When I was sent to interview Kids in Glass Houses about four years ago, I could never have imagined how important a bunch of Welsh boys would become to me. Back then, they were riding on the coattails - Aled’s words, not mine - of one EP, relentlessly touring and playing to anyone who’d listen. As we sat over an hour long Connect 4 tournament, I realised that this was more than a band I quite liked to listen to on long train journeys. They were it. They were mine.

The way Aled spoke about touring, about music in general, I just knew they were a band that just got it. And that’s never gone away. 

I have seen that band play in every conceivable setting; sold out main rooms, arenas, festival tents, acoustic sets to a dozen people… and it’s always given a hundred per cent. Every show is followed by hours in drizzly car parks, smiling for photos and signing ticket stubs for even the rudest of seventeen year olds.

Not long after I first met them back in 2007, KIGH signed to Roadrunner. I was so pleased for them, thought that this would be the moment they became household names. I waited for them to get shoved on the Radio 1 A-List so I could complain about how everyone was so slow jumping on the bandwagon. I was ecstatic for them.

This year, they released their third full length, In Gold Blood. Without a doubt, it’s the greatest album they’ve put together, and in a year that has been chock-full with awesome British music, they’ve definitely made it into my Top 3 albums of the year with it. And yet? And yet they’re strugging. 

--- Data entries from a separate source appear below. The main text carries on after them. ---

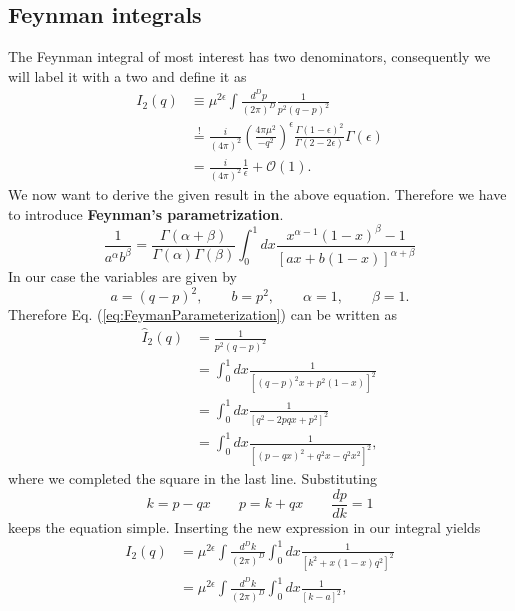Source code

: \subsection*{Feynman integrals}
\label{sec:FeynmanIntegrals}
The Feynman integral of most interest has two denominators, consequently we will label it with a two and define it as
	\begin{equation}
		\label{eq:I2Integral}
		\begin{split}
			I_2(q) &\equiv \mu^{2\epsilon} \int \frac{d^Dp}{(2\pi)^D} \frac{1}{p^2(q-p)^2} \\
			&\overset{!}{=} \frac{i}{(4\pi)^2} \left(\frac{4 \pi \mu^2}{-q^2}\right)^\epsilon \frac{\Gamma(1-\epsilon)^2}{\Gamma(2-2\epsilon)} \Gamma(\epsilon) \\
			&= \frac{i}{(4\pi)^2} \frac{1}{\epsilon} + \mathcal{O}(1).
		\end{split}
	\end{equation}
	We now want to derive the given result in the above equation. Therefore we have to introduce \textbf{Feynman's parametrization}.	
	\begin{equation}
		\label{eq:FeymanParameterization}
		\frac{1}{a^\alpha b^\beta} = \frac{\Gamma(\alpha+\beta)}{\Gamma(\alpha)\Gamma(\beta)} \int_0^1 dx \frac{x^{\alpha-1}(1-x)^\beta-1}{[ax + b(1-x)]^{\alpha+\beta}}
	\end{equation}
	In our case the variables are given by
	\begin{equation}
		a = (q-p)^2, \qquad b = p^2, \qquad \alpha = 1, \qquad \beta = 1.
	\end{equation}
	Therefore Eq. (\ref{eq:FeymanParameterization}) can be written as 
	\begin{equation}
		\begin{split}
			\hat I_2(q) &= \frac{1}{p^2(q-p)^2} \\
			&= \int_0^1 dx \frac{1}{[(q-p)^2x + p^2(1-x)]^2} \\
			&= \int_0^1 dx \frac{1}{[q^2-2pqx+p^2]^2} \\
			&= \int_0^1 dx \frac{1}{[(p-qx)^2 + q^2x - q^2x^2]^2},
		\end{split}
	\end{equation}
	where we completed the square in the last line.
	Substituting
	\begin{equation}
		k = p-qx \qquad p=k+qx \qquad \frac{dp}{dk} = 1
	\end{equation}
 	keeps the equation simple. Inserting the new expression in our integral yields
	\begin{equation}
		\begin{split}
			I_2(q) &= \mu^{2\epsilon} \int \frac{d^Dk}{(2\pi)^D} \int_0^1 dx \frac{1}{[k^2 + x(1-x)q^2]^2} \\
			&= \mu^{2\epsilon} \int \frac{d^Dk}{(2\pi)^D} \int_0^1 dx \frac{1}{[k-a]^2},
		\end{split}
	\end{equation}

A piece of my soul dies every time the jukebox at work starts playing Cobra Starship’s new single; it’s a piece of sell-out, radio-appeasing, auto-tuned shite. My workmates are the first on the dancefloor when it comes on on a Friday night, and yet when one of them picked up my iPod the other day and listened to In Gold Blood for a couple of minutes, they had to ask who I was listening to. 

The sad thing is, it’s not just Kids in Glass Houses. There are dozens - hundreds, even - of hard working, amazing bands out there who should be rolling in it. They’re not.

I have friends in bands who sleep in their van and brush their teeth in supermarket toilets for a week just so they can tour. I go to shows and see bands sell merch at half price just so they have enough cash to buy food that night and fill the van with petrol. 

I think my point here is that if you love a band? Buy the music. Tickets to shows or t-shirts aren’t enough. They’re not what the record label look at when they’re deciding if they’ll fund another album cycle. 

We’re all told how scarce money in these days. But I look around at kids with iPhones and designer clothes and wonder where their priorities lie. I get that not everyone gets as irrationally involved in music as I do, but when I see them tell a band that they changed their life but they illegally downloaded their album? I get pissy. 

Christmas is coming. The amount of awesome albums you can get in HMV on 2 for £10 is unreal; please treat someone. Share your musical wisdom. And for the love of god if you can spare £4.99 go pick this album up. Because if I have to lose this band, I’m not going to be held responsible for my actions for a good six months to follow.